Near infrared brain imaging for guiding treatment in children with cerebral palsy: Cerebral palsy affects a child’s ability to develop typical motor skills and to engage fully in play, and routine daily activities. Currently, treatments are tried blindly and as a result many pediatric patients undergo futile, prolonged and taxing treatments that have no benefit. This project uses functional near infrared (fNIR) imaging to detect brain activation patterns in the cortex, located at the top of the skull. The images will allow researchers to identify strong cortical activation patterns, which indicate a positive response to therapies. Ultimately, the scientists hope to refine the system so that physicians can readily use it to assess the initial severity of cerebral palsy and help them decide which specific treatment is likely to have a positive outcome for each individual patient.

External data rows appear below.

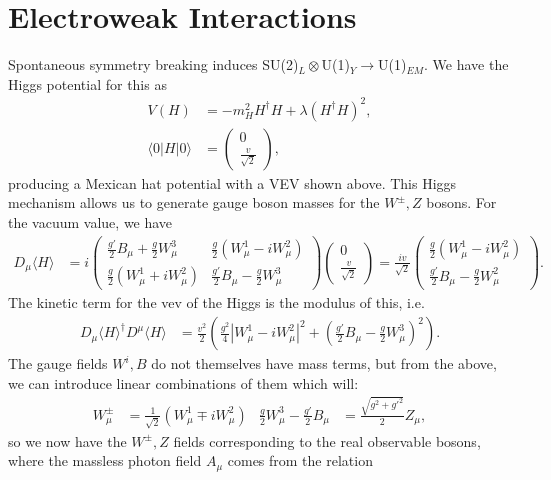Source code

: \documentclass[a4paper, 11pt, normalem]{report}
\begin{document}
\chapter{Electroweak Interactions}
Spontaneous symmetry breaking induces SU(2)$_L\otimes$U(1)$_Y\to$U(1)$_{EM}$.
We have the Higgs potential for this as
\begin{align}
    V(H) &= -m_H^2H^\dagger H + \lambda(H^\dagger H)^2, \\
    \langle0|H|0\rangle &= \begin{pmatrix} 0 \\ \frac{v}{\sqrt{2}}\end{pmatrix},
\end{align}
producing a Mexican hat potential with a VEV shown above.
This Higgs mechanism allows us to generate gauge boson masses for the $W^\pm,Z$ bosons.
For the vacuum value, we have
\begin{align}
    D_\mu\langle H\rangle &= i\begin{pmatrix} \frac{g'}{2}B_\mu + \frac{g}{2}W_\mu^3 & \frac{g}{2}\left(W^1_\mu - iW_\mu^2\right) \\ \frac{g}{2}\left(W_\mu^1+iW_\mu^2\right) & \frac{g'}{2}B_\mu - \frac{g}{2}W_\mu^3\end{pmatrix} \begin{pmatrix} 0 \\ \frac{v}{\sqrt{2}} \end{pmatrix} = \frac{iv}{\sqrt{2}}\begin{pmatrix} \frac{g}{2}(W_\mu^1-iW_\mu^2) \\ \frac{g'}{2}B_\mu - \frac{g}{2}W_\mu^2\end{pmatrix}.
\end{align}
The kinetic term for the vev of the Higgs is the modulus of this, i.e.
\begin{align}
    D_\mu\langle H\rangle^\dagger D^\mu\langle H\rangle &= \frac{v^2}{2}\left(\frac{g^2}{4}|W_\mu^1-iW_\mu^2|^2 + \left(\frac{g'}{2}B_\mu - \frac{g}{2}W_\mu^3\right)^2\right).
\end{align}
The gauge fields $W^i,B$ do not themselves have mass terms, but from the above, we can introduce linear combinations of them which will:
\begin{align}
    W_\mu^\pm &= \frac{1}{\sqrt{2}}\left(W_\mu^1\mp iW_\mu^2\right) & \frac{g}{2}W_\mu^3 - \frac{g'}{2}B_\mu &= \frac{\sqrt{g^2+g'^2}}{2}Z_\mu,
\end{align}
so we now have the $W^\pm,Z$ fields corresponding to the real observable bosons, where the massless photon field $A_\mu$ comes from the relation
\end{document}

Digital holograms to test response to therapies for ovarian cancer: Ovarian cancer is often not detected until late stages, when it is difficult to treat and can be fatal. Scientists are using a new technique called tissue dynamics imaging (TDI) to measure the sensitivity of ovarian tumors to chemotherapy and biological treatments. TDI constructs 3D holograms inside ovarian cancer tissue samples that measure cellular function and growth of tumors in response to drug treatments. The method predicts the clinical outcome expected following each round of treatment and determines the best subsequent treatment. The approach of analyzing the changing cellular properties of ovarian tumor tissue is designed to determine the optimal therapy for each patient. The ultimate goal is to establish TDI as a novel drug-response monitoring system that could transform personalized ovarian cancer care.